Leaders use AI to consolidate and automate; individual contributors lean on it to brainstorm. The “how” matters: treating AI as a creative, strategic partner saves 105 minutes a day vs. 53 minutes** when it only speeds existing tasks. Still, the pace and learning curve take a toll — 37% of AI users report stress or burnout,*** and heavier use correlates with more strain.

Teamwork is also shifting to a new rhythm: solo with AI, in person synthesis, then digital follow-ups. Nearly half of AI users tell Steelcase it changed how often they connect with colleagues (78% more, 22% less***). As people toggle between AI dialogues with agents on screens and human moments to build context and make decisions, workplaces must adapt or risk becoming a barrier to productivity and wellbeing.

New Steelcase research finds 35%*** of AI users say it changes how they use their physical workspace. Across the day, AI accelerates flow: triaging inboxes, drafting, summarizing,
synthesizing. Focus sessions now include back‑and‑forth with AI to explore possibilities and refine ideas. Team time is used to build on, challenge, verify ideas and develop a point of view.
Social moments become crucial for relief from screen intensity and vital for building trust.

This shift raises practical questions:

Where does critical thinking happen? AI can hallucinate and introduce errors; teams need visible, shared spaces to review outputs together without hijacking attention.

How will we support wellbeing? Burnout risks and increased screen time make rejuvenation and genuine human connection essential design criteria, not extras.

How do we integrate tech and space? Camera angles, acoustics, lighting and cable management influence how AI “sees” and “hears” work, affecting equity for remote colleagues and the accuracy of AI‑enabled capture and summarization.

As AI changes the workplace, the opportunity isn’t just to adopt new tools — but to shape the behaviors that help people work better.
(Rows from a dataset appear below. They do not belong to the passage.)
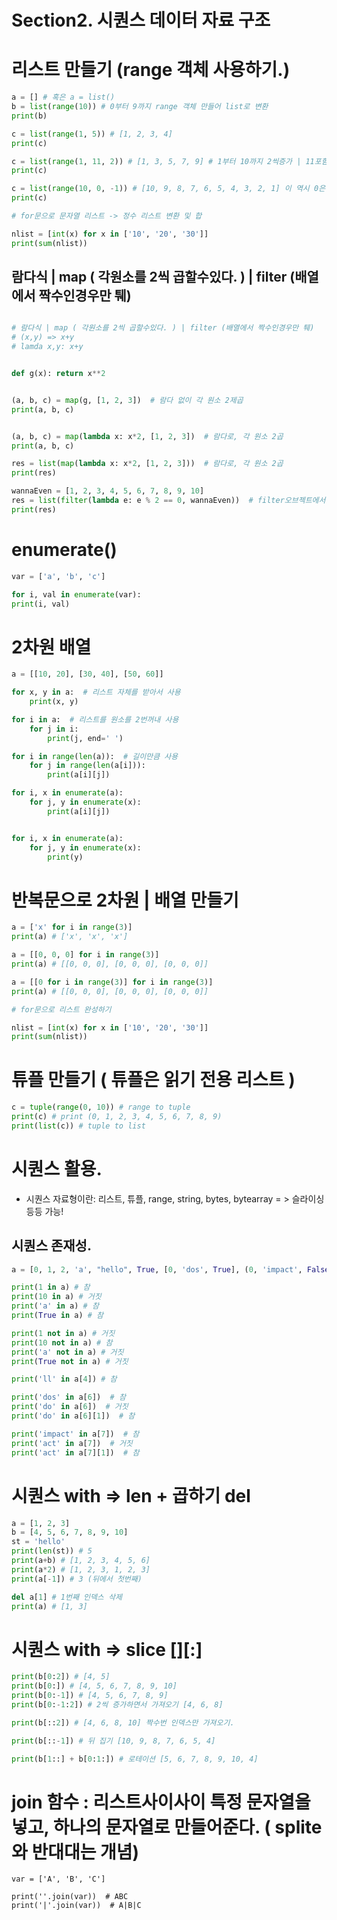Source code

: # Section2. 시퀀스 데이터 자료 구조

# 리스트 만들기 (range 객체 사용하기.)

```python
a = [] # 혹은 a = list()
b = list(range(10)) # 0부터 9까지 range 객체 만들어 list로 변환
print(b)

c = list(range(1, 5)) # [1, 2, 3, 4]
print(c)

c = list(range(1, 11, 2)) # [1, 3, 5, 7, 9] # 1부터 10까지 2씩증가 | 11포함 안됨
print(c)

c = list(range(10, 0, -1)) # [10, 9, 8, 7, 6, 5, 4, 3, 2, 1] 이 역시 0은 미 포함.
print(c)

# for문으로 문자열 리스트 -> 정수 리스트 변환 및 합

nlist = [int(x) for x in ['10', '20', '30']]
print(sum(nlist))

```

## 람다식 | map ( 각원소를 2씩 곱할수있다. ) | filter (배열에서 짝수인경우만 퉤)

```python

# 람다식 | map ( 각원소를 2씩 곱할수있다. ) | filter (배열에서 짝수인경우만 퉤)
# (x,y) => x+y
# lamda x,y: x+y


def g(x): return x**2


(a, b, c) = map(g, [1, 2, 3])  # 람다 없이 각 원소 2제곱
print(a, b, c)


(a, b, c) = map(lambda x: x*2, [1, 2, 3])  # 람다로, 각 원소 2곱
print(a, b, c)

res = list(map(lambda x: x*2, [1, 2, 3]))  # 람다로, 각 원소 2곱
print(res)

wannaEven = [1, 2, 3, 4, 5, 6, 7, 8, 9, 10]
res = list(filter(lambda e: e % 2 == 0, wannaEven))  # filter오브젝트에서 list로 반환하기.
print(res)

```

# enumerate()

```python
var = ['a', 'b', 'c']

for i, val in enumerate(var):
print(i, val)
```

# 2차원 배열

```python
a = [[10, 20], [30, 40], [50, 60]]

for x, y in a:  # 리스트 자체를 받아서 사용
    print(x, y)

for i in a:  # 리스트를 원소를 2번꺼내 사용
    for j in i:
        print(j, end=' ')

for i in range(len(a)):  # 길이만큼 사용
    for j in range(len(a[i])):
        print(a[i][j])

for i, x in enumerate(a):
    for j, y in enumerate(x):
        print(a[i][j])


for i, x in enumerate(a):
    for j, y in enumerate(x):
        print(y)
```

# 반복문으로 2차원 | 배열 만들기

```python
a = ['x' for i in range(3)]
print(a) # ['x', 'x', 'x']

a = [[0, 0, 0] for i in range(3)]
print(a) # [[0, 0, 0], [0, 0, 0], [0, 0, 0]]

a = [[0 for i in range(3)] for i in range(3)]
print(a) # [[0, 0, 0], [0, 0, 0], [0, 0, 0]]

# for문으로 리스트 완성하기

nlist = [int(x) for x in ['10', '20', '30']]
print(sum(nlist))

```

# 튜플 만들기 ( 튜플은 읽기 전용 리스트 )

```python
c = tuple(range(0, 10)) # range to tuple
print(c) # print (0, 1, 2, 3, 4, 5, 6, 7, 8, 9)
print(list(c)) # tuple to list
```

# 시퀀스 활용.

- 시퀀스 자료형이란: 리스트, 튜플, range, string, bytes, bytearray = > 슬라이싱 등등 가능!

## 시퀀스 존재성.

```python
a = [0, 1, 2, 'a', "hello", True, [0, 'dos', True], (0, 'impact', False)]

print(1 in a) # 참
print(10 in a) # 거짓
print('a' in a) # 참
print(True in a) # 참

print(1 not in a) # 거짓
print(10 not in a) # 참
print('a' not in a) # 거짓
print(True not in a) # 거짓

print('ll' in a[4]) # 참

print('dos' in a[6])  # 참
print('do' in a[6])  # 거짓
print('do' in a[6][1])  # 참

print('impact' in a[7])  # 참
print('act' in a[7])  # 거짓
print('act' in a[7][1])  # 참
```

# 시퀀스 with => len + 곱하기 del

```python
a = [1, 2, 3]
b = [4, 5, 6, 7, 8, 9, 10]
st = 'hello'
print(len(st)) # 5
print(a+b) # [1, 2, 3, 4, 5, 6]
print(a*2) # [1, 2, 3, 1, 2, 3]
print(a[-1]) # 3 (뒤에서 첫번째)

del a[1] # 1번째 인덱스 삭제
print(a) # [1, 3]
```

# 시퀀스 with => slice [][:]

```python
print(b[0:2]) # [4, 5]
print(b[0:]) # [4, 5, 6, 7, 8, 9, 10]
print(b[0:-1]) # [4, 5, 6, 7, 8, 9]
print(b[0:-1:2]) # 2씩 증가하면서 가져오기 [4, 6, 8]

print(b[::2]) # [4, 6, 8, 10] 짝수번 인덱스만 가져오기.

print(b[::-1]) # 뒤 집기 [10, 9, 8, 7, 6, 5, 4]

print(b[1::] + b[0:1:]) # 로테이션 [5, 6, 7, 8, 9, 10, 4]
```

# join 함수 : 리스트사이사이 특정 문자열을 넣고, 하나의 문자열로 만들어준다. ( splite와 반대대는 개념)

```
var = ['A', 'B', 'C']

print(''.join(var))  # ABC
print('|'.join(var))  # A|B|C
```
Three Ideas to Support Emerging AI Behaviors

The most effective response is not a single “AI lab,” but a coordinated ecosystem that supports focus, collaboration, socialization, learning and rejuvenation. The Steelcase Community-Based Design approach treats the workplace like a resilient community, with mixed-use “districts” that flex as teams shift modes, each equipped with the right technology and sensory conditions built in.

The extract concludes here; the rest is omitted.